Calciatori umani contro robot calciatori, chi la spunterà? Per scoprirlo dovremo attendere, ma c’è chi lancia una sfida: entro il 2030 i robot potrebbero battere i calciatori in carne ed ossa. A lanciarla è stato Andy Chang, responsabile dei sistemi di controllo robotici di National Instruments, secondo il quale nei prossimi anni gli androidi si evolveranno così rapidamente che, grazie anche a software più veloci e potenti, saranno in grado di sfidare l'uomo.

A margine del forum tecnologico dedicato alla progettazione grafica dei sistemi organizzato a Roma dalla National Instruments, Chang ha spiegato che “i robot umanoidi di oggi sono molto lenti e macchinosi, ma sono convinto che entro il 2030 saranno pronti a sfidare i campioni umani. "Il problema – ha aggiunto Chang - non è tanto la meccanica, che migliorerà certamente ma ha già raggiunto livelli molto importanti: il punto debole è la loro lentezza, causata dai lunghi tempi necessari all'elaborazione della grande quantità di dati necessari a determinare una decisione”.
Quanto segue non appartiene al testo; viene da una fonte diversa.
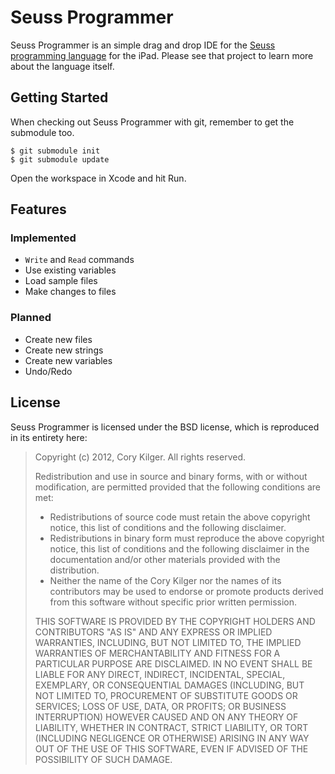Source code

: Seuss Programmer
================

Seuss Programmer is an simple drag and drop IDE for the [Seuss programming language](http://github.com/cmkilger/Seuss) for the iPad. Please see that project to learn more about the language itself.

Getting Started
---------------

When checking out Seuss Programmer with git, remember to get the submodule too.

    $ git submodule init
    $ git submodule update
    
Open the workspace in Xcode and hit Run.

Features
--------

### Implemented ###

* `Write` and `Read` commands
* Use existing variables
* Load sample files
* Make changes to files

### Planned ###

* Create new files
* Create new strings
* Create new variables
* Undo/Redo

License
-------

Seuss Programmer is licensed under the BSD license, which is reproduced in its entirety here:

>Copyright (c) 2012, Cory Kilger.
>All rights reserved.
>
>Redistribution and use in source and binary forms, with or without
>modification, are permitted provided that the following conditions are met:
>
>    * Redistributions of source code must retain the above copyright
>      notice, this list of conditions and the following disclaimer.
>    * Redistributions in binary form must reproduce the above copyright
>      notice, this list of conditions and the following disclaimer in the
>      documentation and/or other materials provided with the distribution.
>    * Neither the name of the Cory Kilger nor the
>      names of its contributors may be used to endorse or promote products
>      derived from this software without specific prior written permission.
>
>THIS SOFTWARE IS PROVIDED BY THE COPYRIGHT HOLDERS AND CONTRIBUTORS "AS IS" AND
>ANY EXPRESS OR IMPLIED WARRANTIES, INCLUDING, BUT NOT LIMITED TO, THE IMPLIED
>WARRANTIES OF MERCHANTABILITY AND FITNESS FOR A PARTICULAR PURPOSE ARE
>DISCLAIMED. IN NO EVENT SHALL <COPYRIGHT HOLDER> BE LIABLE FOR ANY
>DIRECT, INDIRECT, INCIDENTAL, SPECIAL, EXEMPLARY, OR CONSEQUENTIAL DAMAGES
>(INCLUDING, BUT NOT LIMITED TO, PROCUREMENT OF SUBSTITUTE GOODS OR SERVICES;
>LOSS OF USE, DATA, OR PROFITS; OR BUSINESS INTERRUPTION) HOWEVER CAUSED AND
>ON ANY THEORY OF LIABILITY, WHETHER IN CONTRACT, STRICT LIABILITY, OR TORT
>(INCLUDING NEGLIGENCE OR OTHERWISE) ARISING IN ANY WAY OUT OF THE USE OF THIS
>SOFTWARE, EVEN IF ADVISED OF THE POSSIBILITY OF SUCH DAMAGE.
Al momento quindi sembra che i robot calciatori – che hanno già il loro campionato mondiale, RoboCup – abbiano prestazioni ancora troppo limitate per un confronto uomo-macchina ma Chang ha sottolineato che “quando si sviluppa un nuovo programma robotico, vengono realizzate programmazioni ad hoc che richiedono mesi o anni di lavoro e che, al termine del progetto, risultano così specifiche da non poter più essere utilizzate per svilupparne di nuove. Si deve iniziare nuovamente da zero, o quasi”.

Robot calciatori vs uomini

Uno dei primi obiettivi da raggiungere sarà quindi rendere riutilizzabili le programmazioni attraverso piattaforme comuni e più semplici. “Inoltre – ha concluso il responsabile dei sistemi di controllo robotici di National Instruments - i ricercatori oggi sono costretti a spendere buona parte del loro tempo a capire come integrare la programmazione che sviluppano con la parte meccanica dei robot, dedicando solo il 20% del tempo allo sviluppo del software: bisogna cercare invece di invertire questa proporzione”.